Monogamy is, therefore, fitted as a form of the family to foster altruism in the highest degree, and, as we have seen, the higher the type of altruism produced by the family life, the higher the type of the social life generally, other things being equal. It is especially to the credit of monogamy that it has created fatherhood in the fullest sense of the term, and therefore taught the male element in human society the value of service and self-sacrifice. Under polygynous conditions the father cannot devote himself to any extent to his children or to any one wife, since he is really the head of several households, and therefore, as we have already noted, fatherhood in the fullest sense scarcely exists under polygyny.

(4) Under monogamy, moreover, all family relationships are more definite and strong, and thus family bonds, and ultimately social bonds, are stronger. In the polygynous household the children of the different wives are half brothers and half sisters, hence family affection has little chance to develop among them, and as a matter of fact between children of different wives there is constant pulling and hauling.
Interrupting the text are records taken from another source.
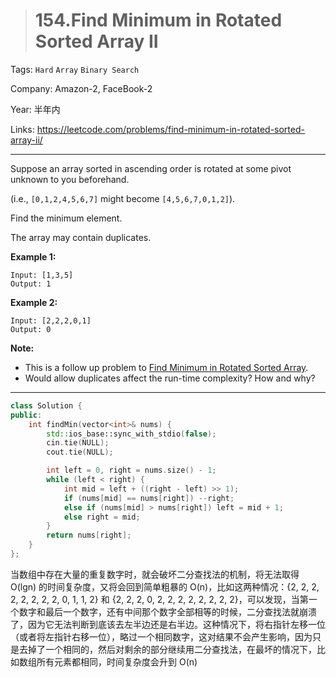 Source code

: > # 154.Find Minimum in Rotated Sorted Array II

Tags: `Hard` `Array` `Binary Search`

Company: Amazon-2, FaceBook-2

Year: 半年内

Links: <https://leetcode.com/problems/find-minimum-in-rotated-sorted-array-ii/>

-----

Suppose an array sorted in ascending order is rotated at some pivot unknown to you beforehand.

(i.e.,  `[0,1,2,4,5,6,7]` might become  `[4,5,6,7,0,1,2]`).

Find the minimum element.

The array may contain duplicates.

**Example 1:**

```
Input: [1,3,5]
Output: 1
```

**Example 2:**

```
Input: [2,2,2,0,1]
Output: 0
```

**Note:**

- This is a follow up problem to [Find Minimum in Rotated Sorted Array](https://leetcode.com/problems/find-minimum-in-rotated-sorted-array/description/).
- Would allow duplicates affect the run-time complexity? How and why?

------

```c++
class Solution {
public:
    int findMin(vector<int>& nums) {
        std::ios_base::sync_with_stdio(false);
		cin.tie(NULL);
		cout.tie(NULL);

        int left = 0, right = nums.size() - 1;
        while (left < right) {
            int mid = left + ((right - left) >> 1);
            if (nums[mid] == nums[right]) --right;
            else if (nums[mid] > nums[right]) left = mid + 1;
            else right = mid;
        }
        return nums[right];
    }
};
```

当数组中存在大量的重复数字时，就会破坏二分查找法的机制，将无法取得 O(lgn) 的时间复杂度，又将会回到简单粗暴的 O(n)，比如这两种情况：{2, 2, 2, 2, 2, 2, 2, 2, 0, 1, 1, 2} 和 {2, 2, 2, 0, 2, 2, 2, 2, 2, 2, 2, 2}，可以发现，当第一个数字和最后一个数字，还有中间那个数字全部相等的时候，二分查找法就崩溃了，因为它无法判断到底该去左半边还是右半边。这种情况下，将右指针左移一位（或者将左指针右移一位），略过一个相同数字，这对结果不会产生影响，因为只是去掉了一个相同的，然后对剩余的部分继续用二分查找法，在最坏的情况下，比如数组所有元素都相同，时间复杂度会升到 O(n)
Moreover, because the children in a polygynous family are only half brothers this immensely complicates relationships, and even the line of ancestors. Legal relations and all blood relationships are, therefore, more entangled. It is no inconsiderable social merit of monogamy that it makes blood relationships simple and usually perfectly definite. All of this has an effect upon society at large, because the cohesive power of blood relationship, even in modern societies, is something still worth taking into account. But of course the main influence of all this is to be found in the family group itself, because it is only under such simple and definite relations as we find in the monogamous family that there is ample stimulus to develop the higher family affections.

(5) From all this it follows that monogamy favors the development of high types of religion and morals, family affection being an indispensable root of any high type of ethical religion. That form of the family which favors the development of the highest type of this affection will, therefore, favor the development of the highest type of religion. We see this even more plainly, perhaps, in ancient times than in the present time, because it was monogamy that favored the development of ancestor worship through making the line of ancestors clear and definite, and thus monogamy helped to develop this type of religion, which became the basis of still higher types.

(6) Monogamy not only favors the preservation of the lives of the children, but also favors the preservation of the lives of the parents, because it is only under monogamy that we find aged parents cared for by their children to any extent. Under polygyny the wife who has grown old is discarded for a young wife, and usually ends her days in bitterness.